*** Data to process ***
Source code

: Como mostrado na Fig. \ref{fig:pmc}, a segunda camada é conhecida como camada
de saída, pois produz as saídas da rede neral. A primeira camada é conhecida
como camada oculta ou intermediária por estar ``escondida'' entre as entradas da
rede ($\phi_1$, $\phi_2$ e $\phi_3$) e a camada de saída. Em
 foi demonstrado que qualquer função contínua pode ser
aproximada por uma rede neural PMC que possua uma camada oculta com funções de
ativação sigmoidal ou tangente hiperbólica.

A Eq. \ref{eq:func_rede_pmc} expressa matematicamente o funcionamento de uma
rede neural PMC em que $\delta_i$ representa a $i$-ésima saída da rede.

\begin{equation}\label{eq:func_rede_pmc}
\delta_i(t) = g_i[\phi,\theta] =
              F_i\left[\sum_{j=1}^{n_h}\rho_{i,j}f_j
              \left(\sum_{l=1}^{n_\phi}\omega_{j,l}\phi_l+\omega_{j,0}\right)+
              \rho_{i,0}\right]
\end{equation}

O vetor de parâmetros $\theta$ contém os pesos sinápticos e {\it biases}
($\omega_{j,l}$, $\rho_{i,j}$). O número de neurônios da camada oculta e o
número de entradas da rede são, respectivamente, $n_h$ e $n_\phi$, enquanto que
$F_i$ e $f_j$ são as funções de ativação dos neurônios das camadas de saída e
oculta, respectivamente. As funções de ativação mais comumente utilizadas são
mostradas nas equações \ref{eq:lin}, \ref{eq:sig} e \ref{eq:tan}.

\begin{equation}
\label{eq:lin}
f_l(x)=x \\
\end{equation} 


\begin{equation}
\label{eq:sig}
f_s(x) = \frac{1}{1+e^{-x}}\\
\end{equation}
***
Instructions for the task =>
Print exactly the lines that run from the line containing "rede neural PMC em" to the end of the data, both ends included.

Output below =>
rede neural PMC em que $\delta_i$ representa a $i$-ésima saída da rede.

\begin{equation}\label{eq:func_rede_pmc}
\delta_i(t) = g_i[\phi,\theta] =
              F_i\left[\sum_{j=1}^{n_h}\rho_{i,j}f_j
              \left(\sum_{l=1}^{n_\phi}\omega_{j,l}\phi_l+\omega_{j,0}\right)+
              \rho_{i,0}\right]
\end{equation}

O vetor de parâmetros $\theta$ contém os pesos sinápticos e {\it biases}
($\omega_{j,l}$, $\rho_{i,j}$). O número de neurônios da camada oculta e o
número de entradas da rede são, respectivamente, $n_h$ e $n_\phi$, enquanto que
$F_i$ e $f_j$ são as funções de ativação dos neurônios das camadas de saída e
oculta, respectivamente. As funções de ativação mais comumente utilizadas são
mostradas nas equações \ref{eq:lin}, \ref{eq:sig} e \ref{eq:tan}.

\begin{equation}
\label{eq:lin}
f_l(x)=x \\
\end{equation} 


\begin{equation}
\label{eq:sig}
f_s(x) = \frac{1}{1+e^{-x}}\\
\end{equation}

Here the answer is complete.